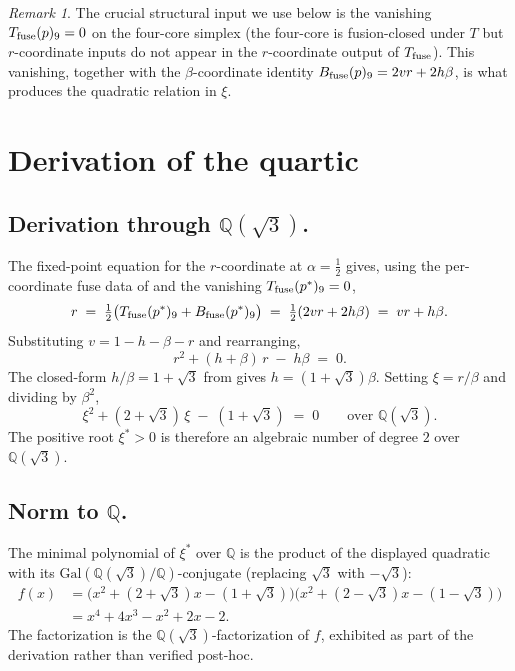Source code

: \documentclass[11pt,reqno]{amsart}
\theoremstyle{plain}
\theoremstyle{definition}
\theoremstyle{remark}
\newtheorem*{remark}{Remark}
\newcommand{\Q}{\mathbb{Q}}
\newcommand{\TS}{T}
\newcommand{\BH}{B}
\begin{document}
\begin{remark}
The crucial structural input we use below is the vanishing
$\TS_{\rm fuse}(p)_{9} = 0$ on the four-core simplex (the four-core is
fusion-closed under $\TS$ but $r$-coordinate inputs do not appear in the
$r$-coordinate output of $\TS_{\rm fuse}$). This vanishing, together
with the $\beta$-coordinate identity
$\BH_{\rm fuse}(p)_{9} = 2vr + 2h\beta$, is what produces the quadratic
relation in $\xi$.
\end{remark}

\section{Derivation of the quartic}
\label{sec:derivation}

\subsection{Derivation through $\Q(\sqrt{3})$.}

The fixed-point equation for the $r$-coordinate at $\alpha = \tfrac12$
gives, using the per-coordinate fuse data of
\cite{SandersGishFourCore} and the vanishing
$\TS_{\rm fuse}(p^{*})_{9} = 0$,
\[
  r \;=\; \tfrac12\bigl(\TS_{\rm fuse}(p^{*})_{9} + \BH_{\rm fuse}(p^{*})_{9}\bigr)
        \;=\; \tfrac12(2vr + 2 h\beta)
        \;=\; vr + h\beta.
\]
Substituting $v = 1 - h - \beta - r$ and rearranging,
\[
  r^{2} + (h + \beta)\, r \;-\; h\beta \;=\; 0.
\]
The closed-form $h/\beta = 1 + \sqrt{3}$ from \cite{SandersGishFourCore}
gives $h = (1+\sqrt{3})\beta$. Setting $\xi = r/\beta$ and dividing by
$\beta^{2}$,
\[
  \xi^{2} + (2+\sqrt{3})\,\xi \;-\; (1+\sqrt{3}) \;=\; 0
  \qquad\text{over }\Q(\sqrt{3}).
\]
The positive root $\xi^{*} > 0$ is therefore an algebraic number of
degree $2$ over $\Q(\sqrt{3})$.

\subsection{Norm to $\Q$.}

The minimal polynomial of $\xi^{*}$ over $\Q$ is the product of the
displayed quadratic with its $\mathrm{Gal}(\Q(\sqrt{3})/\Q)$-conjugate
(replacing $\sqrt{3}$ with $-\sqrt{3}$):
\begin{align*}
  f(x)
  &= \bigl(x^{2} + (2+\sqrt{3})x - (1+\sqrt{3})\bigr)
     \bigl(x^{2} + (2-\sqrt{3})x - (1-\sqrt{3})\bigr) \\
  &= x^{4} + 4x^{3} - x^{2} + 2x - 2.
\end{align*}
The factorization is the $\Q(\sqrt{3})$-factorization of $f$,
exhibited as part of the derivation rather than verified post-hoc.
\end{document}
---
- _EXERCISE BRIEF_: Report how many lines in the listing above hold the string "closed", giving the number and no other words.

- _COMPLETED TASK_: 2